_EXERCISE INSTRUCTIONS_:
Filter the records below for the word "type". Copy each line that holds it.

[Start of Attachment]

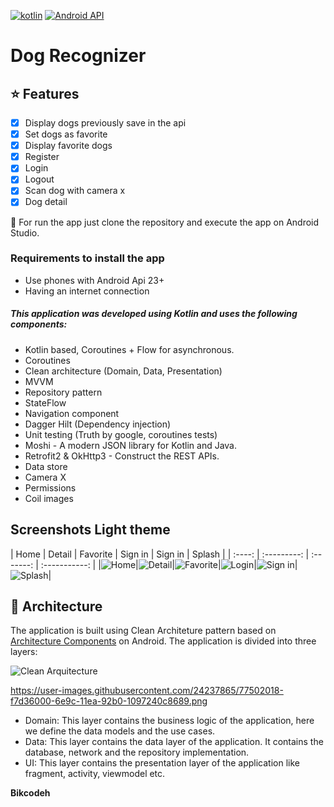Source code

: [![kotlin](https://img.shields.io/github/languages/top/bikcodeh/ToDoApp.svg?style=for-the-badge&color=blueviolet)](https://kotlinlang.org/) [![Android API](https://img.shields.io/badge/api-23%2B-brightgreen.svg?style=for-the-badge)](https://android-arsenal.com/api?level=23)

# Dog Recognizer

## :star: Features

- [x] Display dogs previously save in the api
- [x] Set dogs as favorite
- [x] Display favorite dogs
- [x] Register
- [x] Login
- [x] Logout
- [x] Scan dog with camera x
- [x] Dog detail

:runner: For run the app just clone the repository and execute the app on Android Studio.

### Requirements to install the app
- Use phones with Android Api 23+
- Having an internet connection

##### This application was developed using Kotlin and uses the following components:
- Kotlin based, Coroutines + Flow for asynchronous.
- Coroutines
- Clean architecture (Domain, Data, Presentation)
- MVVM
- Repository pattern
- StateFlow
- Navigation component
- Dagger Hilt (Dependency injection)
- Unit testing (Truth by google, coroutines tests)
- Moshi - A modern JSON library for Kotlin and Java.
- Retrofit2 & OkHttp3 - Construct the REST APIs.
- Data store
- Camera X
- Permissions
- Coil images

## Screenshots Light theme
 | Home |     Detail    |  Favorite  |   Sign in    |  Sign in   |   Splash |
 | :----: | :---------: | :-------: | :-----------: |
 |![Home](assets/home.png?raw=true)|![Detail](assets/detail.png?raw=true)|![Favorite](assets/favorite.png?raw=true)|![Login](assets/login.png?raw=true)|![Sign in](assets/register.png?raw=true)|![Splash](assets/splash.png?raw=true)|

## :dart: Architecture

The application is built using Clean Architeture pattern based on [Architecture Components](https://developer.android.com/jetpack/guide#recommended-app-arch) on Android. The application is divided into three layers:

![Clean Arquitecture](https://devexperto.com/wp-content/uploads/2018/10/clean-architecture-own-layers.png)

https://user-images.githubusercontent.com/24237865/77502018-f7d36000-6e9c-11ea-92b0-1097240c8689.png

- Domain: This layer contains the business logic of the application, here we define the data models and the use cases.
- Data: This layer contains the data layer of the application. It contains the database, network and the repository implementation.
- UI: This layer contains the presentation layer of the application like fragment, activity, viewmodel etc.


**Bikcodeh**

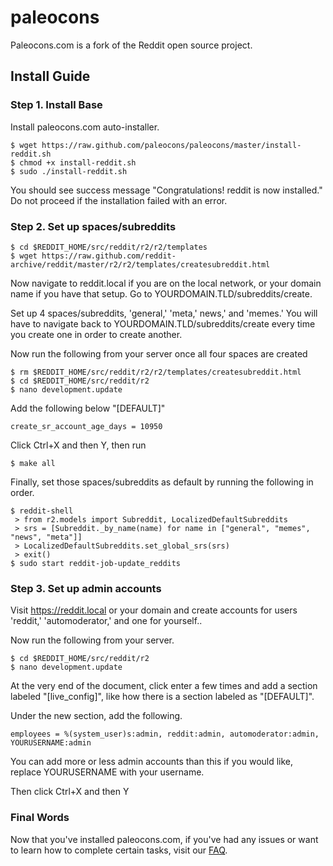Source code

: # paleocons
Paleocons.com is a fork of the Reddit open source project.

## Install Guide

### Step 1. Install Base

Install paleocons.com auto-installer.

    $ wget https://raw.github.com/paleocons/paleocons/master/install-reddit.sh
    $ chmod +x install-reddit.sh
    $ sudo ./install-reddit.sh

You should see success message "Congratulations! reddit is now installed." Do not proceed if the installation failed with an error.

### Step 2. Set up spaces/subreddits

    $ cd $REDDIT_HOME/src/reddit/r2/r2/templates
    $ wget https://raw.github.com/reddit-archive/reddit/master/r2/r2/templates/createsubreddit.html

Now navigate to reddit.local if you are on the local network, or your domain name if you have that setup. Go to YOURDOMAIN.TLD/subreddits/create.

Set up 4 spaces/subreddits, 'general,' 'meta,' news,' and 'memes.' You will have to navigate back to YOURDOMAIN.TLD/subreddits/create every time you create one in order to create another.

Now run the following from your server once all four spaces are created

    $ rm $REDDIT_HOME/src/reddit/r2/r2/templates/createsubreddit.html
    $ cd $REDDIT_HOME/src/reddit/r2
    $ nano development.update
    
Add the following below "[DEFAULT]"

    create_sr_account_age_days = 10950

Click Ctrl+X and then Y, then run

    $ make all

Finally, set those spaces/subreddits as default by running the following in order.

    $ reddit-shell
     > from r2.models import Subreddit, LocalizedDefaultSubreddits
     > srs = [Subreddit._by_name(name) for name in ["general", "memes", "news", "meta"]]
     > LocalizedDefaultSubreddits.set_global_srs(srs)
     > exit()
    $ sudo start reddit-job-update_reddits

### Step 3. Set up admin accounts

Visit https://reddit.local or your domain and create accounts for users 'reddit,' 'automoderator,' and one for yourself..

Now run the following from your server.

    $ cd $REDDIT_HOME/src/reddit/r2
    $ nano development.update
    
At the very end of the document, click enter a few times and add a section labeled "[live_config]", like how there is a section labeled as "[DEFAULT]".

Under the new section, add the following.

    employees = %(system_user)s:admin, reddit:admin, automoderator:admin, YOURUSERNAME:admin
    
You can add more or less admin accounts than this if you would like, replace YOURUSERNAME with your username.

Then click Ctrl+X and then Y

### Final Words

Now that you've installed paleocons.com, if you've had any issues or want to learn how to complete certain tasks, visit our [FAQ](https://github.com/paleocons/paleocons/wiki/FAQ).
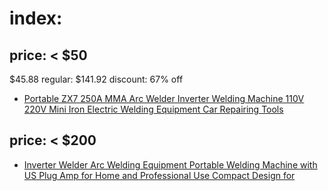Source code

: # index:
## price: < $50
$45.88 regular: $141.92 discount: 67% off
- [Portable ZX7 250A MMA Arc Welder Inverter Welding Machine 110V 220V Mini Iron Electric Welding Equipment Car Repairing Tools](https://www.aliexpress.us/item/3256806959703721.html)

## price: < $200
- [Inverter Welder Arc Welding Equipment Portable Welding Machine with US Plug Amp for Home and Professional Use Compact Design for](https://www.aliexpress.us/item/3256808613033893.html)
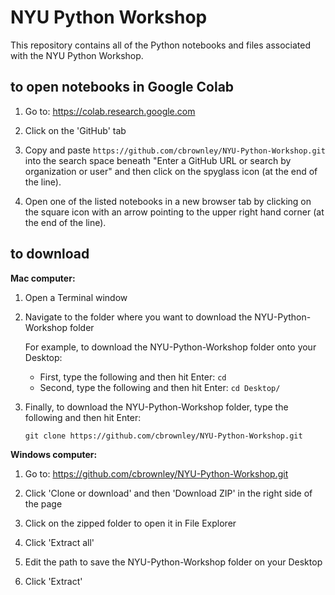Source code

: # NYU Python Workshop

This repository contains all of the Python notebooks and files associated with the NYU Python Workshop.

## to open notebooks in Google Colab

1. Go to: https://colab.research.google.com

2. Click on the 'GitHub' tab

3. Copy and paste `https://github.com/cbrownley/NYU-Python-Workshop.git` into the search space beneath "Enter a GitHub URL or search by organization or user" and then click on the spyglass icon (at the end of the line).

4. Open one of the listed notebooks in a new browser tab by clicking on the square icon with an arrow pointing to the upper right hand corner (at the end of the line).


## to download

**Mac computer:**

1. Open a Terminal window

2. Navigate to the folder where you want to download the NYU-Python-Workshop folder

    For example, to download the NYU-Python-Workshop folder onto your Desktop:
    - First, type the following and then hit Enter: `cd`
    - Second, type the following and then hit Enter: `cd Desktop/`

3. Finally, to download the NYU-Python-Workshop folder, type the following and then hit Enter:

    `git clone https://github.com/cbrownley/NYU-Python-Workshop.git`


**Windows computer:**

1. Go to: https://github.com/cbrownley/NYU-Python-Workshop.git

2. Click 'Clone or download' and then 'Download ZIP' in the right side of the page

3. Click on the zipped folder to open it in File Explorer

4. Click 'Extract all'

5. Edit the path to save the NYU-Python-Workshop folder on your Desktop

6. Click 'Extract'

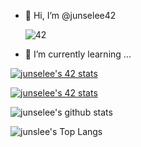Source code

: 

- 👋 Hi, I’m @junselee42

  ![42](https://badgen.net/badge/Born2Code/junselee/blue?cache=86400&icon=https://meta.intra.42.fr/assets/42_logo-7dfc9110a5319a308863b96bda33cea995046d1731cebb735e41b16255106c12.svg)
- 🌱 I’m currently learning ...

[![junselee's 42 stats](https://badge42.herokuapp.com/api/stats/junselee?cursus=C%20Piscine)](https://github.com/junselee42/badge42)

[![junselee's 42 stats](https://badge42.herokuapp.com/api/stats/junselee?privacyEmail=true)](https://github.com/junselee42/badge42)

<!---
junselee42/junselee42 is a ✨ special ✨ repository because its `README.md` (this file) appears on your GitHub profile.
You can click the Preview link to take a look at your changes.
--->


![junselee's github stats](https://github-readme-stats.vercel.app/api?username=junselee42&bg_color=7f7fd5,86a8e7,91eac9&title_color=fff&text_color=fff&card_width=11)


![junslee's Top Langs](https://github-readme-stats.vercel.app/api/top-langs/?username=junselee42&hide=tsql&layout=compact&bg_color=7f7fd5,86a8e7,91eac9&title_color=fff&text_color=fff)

[End of Attachment]

_REPLY_:
    - First, type the following and then hit Enter: `cd`
    - Second, type the following and then hit Enter: `cd Desktop/`
3. Finally, to download the NYU-Python-Workshop folder, type the following and then hit Enter:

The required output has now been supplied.